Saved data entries
--- START ---

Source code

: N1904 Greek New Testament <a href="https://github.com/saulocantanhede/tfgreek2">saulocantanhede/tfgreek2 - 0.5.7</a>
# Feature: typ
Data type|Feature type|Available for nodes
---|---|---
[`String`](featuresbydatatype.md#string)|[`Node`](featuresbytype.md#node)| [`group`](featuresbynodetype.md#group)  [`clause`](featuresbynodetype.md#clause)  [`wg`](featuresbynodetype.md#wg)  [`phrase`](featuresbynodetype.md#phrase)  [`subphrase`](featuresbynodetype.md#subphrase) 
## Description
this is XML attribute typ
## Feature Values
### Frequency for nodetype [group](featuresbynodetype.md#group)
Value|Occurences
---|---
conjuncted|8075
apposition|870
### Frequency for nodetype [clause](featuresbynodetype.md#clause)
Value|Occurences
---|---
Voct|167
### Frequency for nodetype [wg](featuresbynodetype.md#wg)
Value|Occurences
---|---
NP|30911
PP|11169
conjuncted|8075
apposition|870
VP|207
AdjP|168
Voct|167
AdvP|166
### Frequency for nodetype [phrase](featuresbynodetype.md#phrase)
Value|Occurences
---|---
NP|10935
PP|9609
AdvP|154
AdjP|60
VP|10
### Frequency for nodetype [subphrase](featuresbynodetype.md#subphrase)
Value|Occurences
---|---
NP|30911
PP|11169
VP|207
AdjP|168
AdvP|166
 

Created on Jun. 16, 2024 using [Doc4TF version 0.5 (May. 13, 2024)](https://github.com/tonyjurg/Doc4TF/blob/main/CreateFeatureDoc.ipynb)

--- END ---

__YOUR GOAL__: An exact copy of every record above is needed. Write it out word for word.

__COMPLETED TASK__:
Source code

: N1904 Greek New Testament <a href="https://github.com/saulocantanhede/tfgreek2">saulocantanhede/tfgreek2 - 0.5.7</a>
# Feature: typ
Data type|Feature type|Available for nodes
---|---|---
[`String`](featuresbydatatype.md#string)|[`Node`](featuresbytype.md#node)| [`group`](featuresbynodetype.md#group)  [`clause`](featuresbynodetype.md#clause)  [`wg`](featuresbynodetype.md#wg)  [`phrase`](featuresbynodetype.md#phrase)  [`subphrase`](featuresbynodetype.md#subphrase) 
## Description
this is XML attribute typ
## Feature Values
### Frequency for nodetype [group](featuresbynodetype.md#group)
Value|Occurences
---|---
conjuncted|8075
apposition|870
### Frequency for nodetype [clause](featuresbynodetype.md#clause)
Value|Occurences
---|---
Voct|167
### Frequency for nodetype [wg](featuresbynodetype.md#wg)
Value|Occurences
---|---
NP|30911
PP|11169
conjuncted|8075
apposition|870
VP|207
AdjP|168
Voct|167
AdvP|166
### Frequency for nodetype [phrase](featuresbynodetype.md#phrase)
Value|Occurences
---|---
NP|10935
PP|9609
AdvP|154
AdjP|60
VP|10
### Frequency for nodetype [subphrase](featuresbynodetype.md#subphrase)
Value|Occurences
---|---
NP|30911
PP|11169
VP|207
AdjP|168
AdvP|166
 

Created on Jun. 16, 2024 using [Doc4TF version 0.5 (May. 13, 2024)](https://github.com/tonyjurg/Doc4TF/blob/main/CreateFeatureDoc.ipynb)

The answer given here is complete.